Like any fine songwriter, he finds connections and logics in the space and world around him, imagined and real, essentially interlinked. ‘Lemonade‘ is the second single with his new label Phwoar and Peace, also based in Cardiff, and even that he has linked up a chain, weaving together a little magical tale.
‘His name is Ray like sunshine, his last name’s Thomas,’ he says of the label. ‘And I always think, Thomas the Tank Engine. He’s a tank engine, I’m a Winnebago. I haven’t told him that yet it’s an interesting link that hit me…’
All part of being a lyricist, noticing things and making them bloom?
‘I like that. Everything can look so mundane, but you got to make ‘em bloom, I guess. Like with art and painting just perspective isn’t it, or else everything is mundane.’
The term troubadour is often used to described Harvey, even music teachers in school labeling him so (‘I used to walk around with a guitar like that annoying kid in class,’ he admits) and the travelling musician trope is a logical one in literal ways. He’s lived in Wales – Australia – Wales – Surrey – London and Wales again. How have the different places – and indeed weather systems – shifted and shaped his songwriting?
‘It’s hard to know because I haven’t experienced the other side of it. You do what you do, I guess in subtle ways it helps you have a rounder perspective on things, I find it interesting a lot of musicians need to travel around to get their inspiration. George Ezra is big into that, his whole concept it travelling to get experiences to write about.

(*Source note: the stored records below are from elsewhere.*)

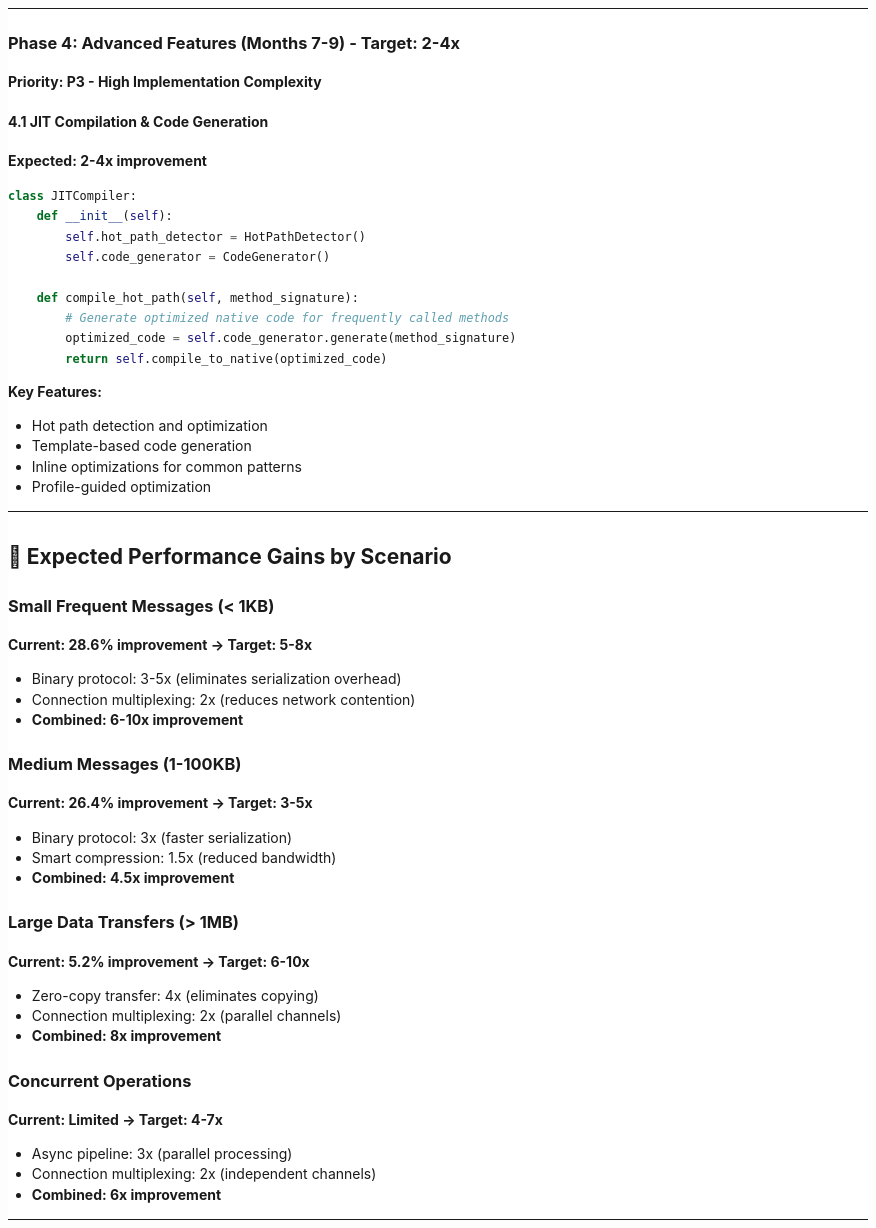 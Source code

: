 
---

### Phase 4: Advanced Features (Months 7-9) - Target: 2-4x
**Priority: P3 - High Implementation Complexity**

#### 4.1 JIT Compilation & Code Generation
**Expected: 2-4x improvement**
```python
class JITCompiler:
    def __init__(self):
        self.hot_path_detector = HotPathDetector()
        self.code_generator = CodeGenerator()
        
    def compile_hot_path(self, method_signature):
        # Generate optimized native code for frequently called methods
        optimized_code = self.code_generator.generate(method_signature)
        return self.compile_to_native(optimized_code)
```

**Key Features:**
- Hot path detection and optimization
- Template-based code generation
- Inline optimizations for common patterns
- Profile-guided optimization

---

## 🚀 Expected Performance Gains by Scenario

### Small Frequent Messages (< 1KB)
**Current: 28.6% improvement → Target: 5-8x**
- Binary protocol: 3-5x (eliminates serialization overhead)
- Connection multiplexing: 2x (reduces network contention)
- **Combined: 6-10x improvement**

### Medium Messages (1-100KB)
**Current: 26.4% improvement → Target: 3-5x**
- Binary protocol: 3x (faster serialization)
- Smart compression: 1.5x (reduced bandwidth)
- **Combined: 4.5x improvement**

### Large Data Transfers (> 1MB)
**Current: 5.2% improvement → Target: 6-10x**
- Zero-copy transfer: 4x (eliminates copying)
- Connection multiplexing: 2x (parallel channels)
- **Combined: 8x improvement**

### Concurrent Operations
**Current: Limited → Target: 4-7x**
- Async pipeline: 3x (parallel processing)
- Connection multiplexing: 2x (independent channels)
- **Combined: 6x improvement**

---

I don’t think that’s true, I’ve seen a lot of musicians complain about coronavirus and how they can’t write music at the moment, for some reason they think they can’t have any experiences but that is an experience in itself. Without being pretentious, being in your head is where all the magic creativity stuff happens.

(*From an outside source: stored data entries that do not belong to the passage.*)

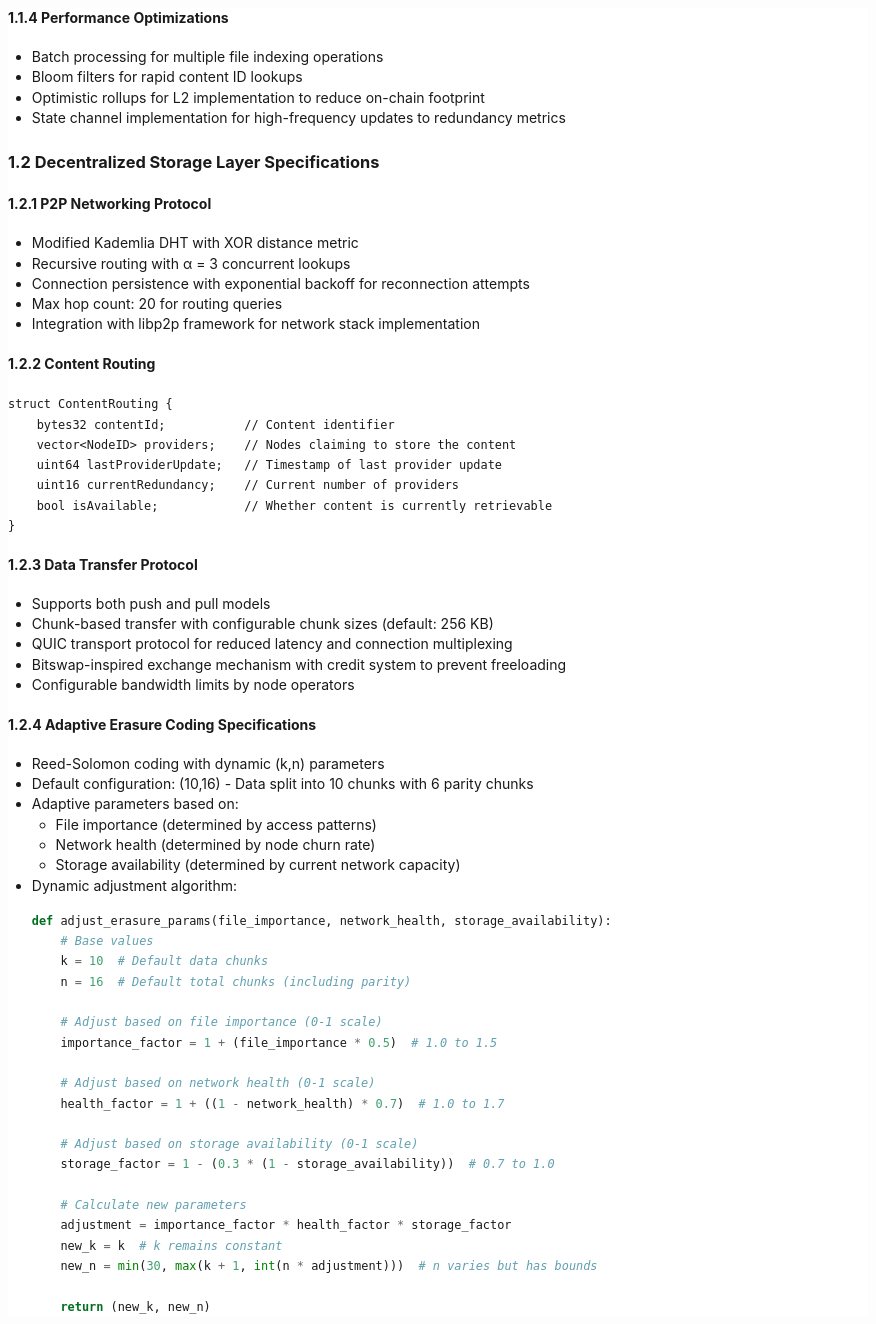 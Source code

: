 #### 1.1.4 Performance Optimizations
- Batch processing for multiple file indexing operations
- Bloom filters for rapid content ID lookups
- Optimistic rollups for L2 implementation to reduce on-chain footprint
- State channel implementation for high-frequency updates to redundancy metrics

### 1.2 Decentralized Storage Layer Specifications

#### 1.2.1 P2P Networking Protocol
- Modified Kademlia DHT with XOR distance metric
- Recursive routing with α = 3 concurrent lookups
- Connection persistence with exponential backoff for reconnection attempts
- Max hop count: 20 for routing queries
- Integration with libp2p framework for network stack implementation

#### 1.2.2 Content Routing
```
struct ContentRouting {
    bytes32 contentId;           // Content identifier
    vector<NodeID> providers;    // Nodes claiming to store the content
    uint64 lastProviderUpdate;   // Timestamp of last provider update
    uint16 currentRedundancy;    // Current number of providers
    bool isAvailable;            // Whether content is currently retrievable
}
```

#### 1.2.3 Data Transfer Protocol
- Supports both push and pull models
- Chunk-based transfer with configurable chunk sizes (default: 256 KB)
- QUIC transport protocol for reduced latency and connection multiplexing
- Bitswap-inspired exchange mechanism with credit system to prevent freeloading
- Configurable bandwidth limits by node operators

#### 1.2.4 Adaptive Erasure Coding Specifications
- Reed-Solomon coding with dynamic (k,n) parameters
- Default configuration: (10,16) - Data split into 10 chunks with 6 parity chunks
- Adaptive parameters based on:
  - File importance (determined by access patterns)
  - Network health (determined by node churn rate)
  - Storage availability (determined by current network capacity)
- Dynamic adjustment algorithm:
  ```python
  def adjust_erasure_params(file_importance, network_health, storage_availability):
      # Base values
      k = 10  # Default data chunks
      n = 16  # Default total chunks (including parity)
      
      # Adjust based on file importance (0-1 scale)
      importance_factor = 1 + (file_importance * 0.5)  # 1.0 to 1.5
      
      # Adjust based on network health (0-1 scale)
      health_factor = 1 + ((1 - network_health) * 0.7)  # 1.0 to 1.7
      
      # Adjust based on storage availability (0-1 scale)
      storage_factor = 1 - (0.3 * (1 - storage_availability))  # 0.7 to 1.0
      
      # Calculate new parameters
      adjustment = importance_factor * health_factor * storage_factor
      new_k = k  # k remains constant
      new_n = min(30, max(k + 1, int(n * adjustment)))  # n varies but has bounds
      
      return (new_k, new_n)
  ```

You can write about the absence of things as opposed to the doing and discovery of things. It’s helped me realize I don’t need to travel and go outside to be able to write. When I lived by the sea I wrote about the sea but once I got into uni which was Surrey, I felt super landlocked. My writing started getting more terrestrial.
Having that contrast of living by the sea then coming more inland and being around forests and hills and allotments really helped me create the Sonny Winnebago thing the imagery of gardens, flowers, it comes an inland place. Whereas everything before was more atmospheric and seaside-y, if that make sense. Now I’m a lot more grounded, even the sound I’m going for is quite earthy.’

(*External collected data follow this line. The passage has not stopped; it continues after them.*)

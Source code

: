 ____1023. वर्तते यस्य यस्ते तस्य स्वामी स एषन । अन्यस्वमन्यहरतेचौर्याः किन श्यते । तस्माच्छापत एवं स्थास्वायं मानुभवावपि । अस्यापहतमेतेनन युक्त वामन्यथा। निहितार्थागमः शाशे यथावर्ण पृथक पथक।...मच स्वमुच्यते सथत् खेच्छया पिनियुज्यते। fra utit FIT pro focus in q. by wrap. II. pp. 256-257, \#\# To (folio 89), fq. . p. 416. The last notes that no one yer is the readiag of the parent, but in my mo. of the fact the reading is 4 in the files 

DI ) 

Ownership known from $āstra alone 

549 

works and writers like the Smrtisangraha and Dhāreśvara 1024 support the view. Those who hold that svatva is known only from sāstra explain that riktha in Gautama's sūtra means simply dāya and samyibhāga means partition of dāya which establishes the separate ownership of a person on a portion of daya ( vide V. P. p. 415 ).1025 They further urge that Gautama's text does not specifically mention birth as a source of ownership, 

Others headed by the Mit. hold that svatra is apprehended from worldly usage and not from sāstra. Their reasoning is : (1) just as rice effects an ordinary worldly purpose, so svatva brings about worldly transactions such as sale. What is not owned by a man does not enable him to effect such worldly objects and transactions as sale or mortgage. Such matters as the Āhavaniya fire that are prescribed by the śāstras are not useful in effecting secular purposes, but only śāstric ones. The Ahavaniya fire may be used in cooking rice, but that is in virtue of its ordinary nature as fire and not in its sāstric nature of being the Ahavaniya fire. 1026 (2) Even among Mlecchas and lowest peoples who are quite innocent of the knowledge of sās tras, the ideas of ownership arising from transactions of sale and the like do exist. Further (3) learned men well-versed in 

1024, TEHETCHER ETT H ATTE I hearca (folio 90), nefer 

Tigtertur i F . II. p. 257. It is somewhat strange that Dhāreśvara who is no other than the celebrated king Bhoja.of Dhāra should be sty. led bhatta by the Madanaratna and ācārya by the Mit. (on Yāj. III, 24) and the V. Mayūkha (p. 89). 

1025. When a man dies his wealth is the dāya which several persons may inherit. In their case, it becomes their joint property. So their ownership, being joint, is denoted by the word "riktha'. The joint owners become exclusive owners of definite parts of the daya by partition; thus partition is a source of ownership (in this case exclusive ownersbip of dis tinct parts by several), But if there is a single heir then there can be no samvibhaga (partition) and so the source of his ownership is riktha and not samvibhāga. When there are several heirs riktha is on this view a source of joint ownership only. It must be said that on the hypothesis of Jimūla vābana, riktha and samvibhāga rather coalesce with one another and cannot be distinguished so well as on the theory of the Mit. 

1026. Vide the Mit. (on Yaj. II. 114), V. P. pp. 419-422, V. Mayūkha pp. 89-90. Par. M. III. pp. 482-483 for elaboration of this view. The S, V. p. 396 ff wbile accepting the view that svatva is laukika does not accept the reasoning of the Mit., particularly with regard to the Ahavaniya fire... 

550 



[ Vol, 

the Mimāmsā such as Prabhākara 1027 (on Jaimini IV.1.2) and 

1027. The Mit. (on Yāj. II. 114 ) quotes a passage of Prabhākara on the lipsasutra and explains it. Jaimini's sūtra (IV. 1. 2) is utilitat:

He wrote six or seven songs during lockdown, lyrically more introspective than previous.
‘I’m sure that now I’ve started skating I’m going to get a lot of songs out of that. Probably not about skateboarding just not being attached to anything. This is the troubadour thing, being the observer going past observing but not really being involved.’
When his voice is described as nice, how does he feel? Nice isn’t something a young man wants to be described as, surely?
‘I love it! I’m good with compliments. I try to absorb them as much as I can.’
One thing that has not changed over his time as a songwriter is his good friend Peanut. Peanut is a £25 acoustic guitar bought from a London charity shop and so called because it’s in the shape of a peanut, of course. He has written most of his songs on Peanut, this nylon string guitar that used to belong to a little girl, garlanded as it was with pink stickers.
‘The strings are really loose, I haven’t changed them for years. It’s really helped me develop a style. On Lemonade I’m slapping the body and it’s helped me develop that style of percussive, rhythmic playing. I’m not concerned about breaking a string. It’s helped me let loose a bit. I love Peanut very much! It’s very friendly!’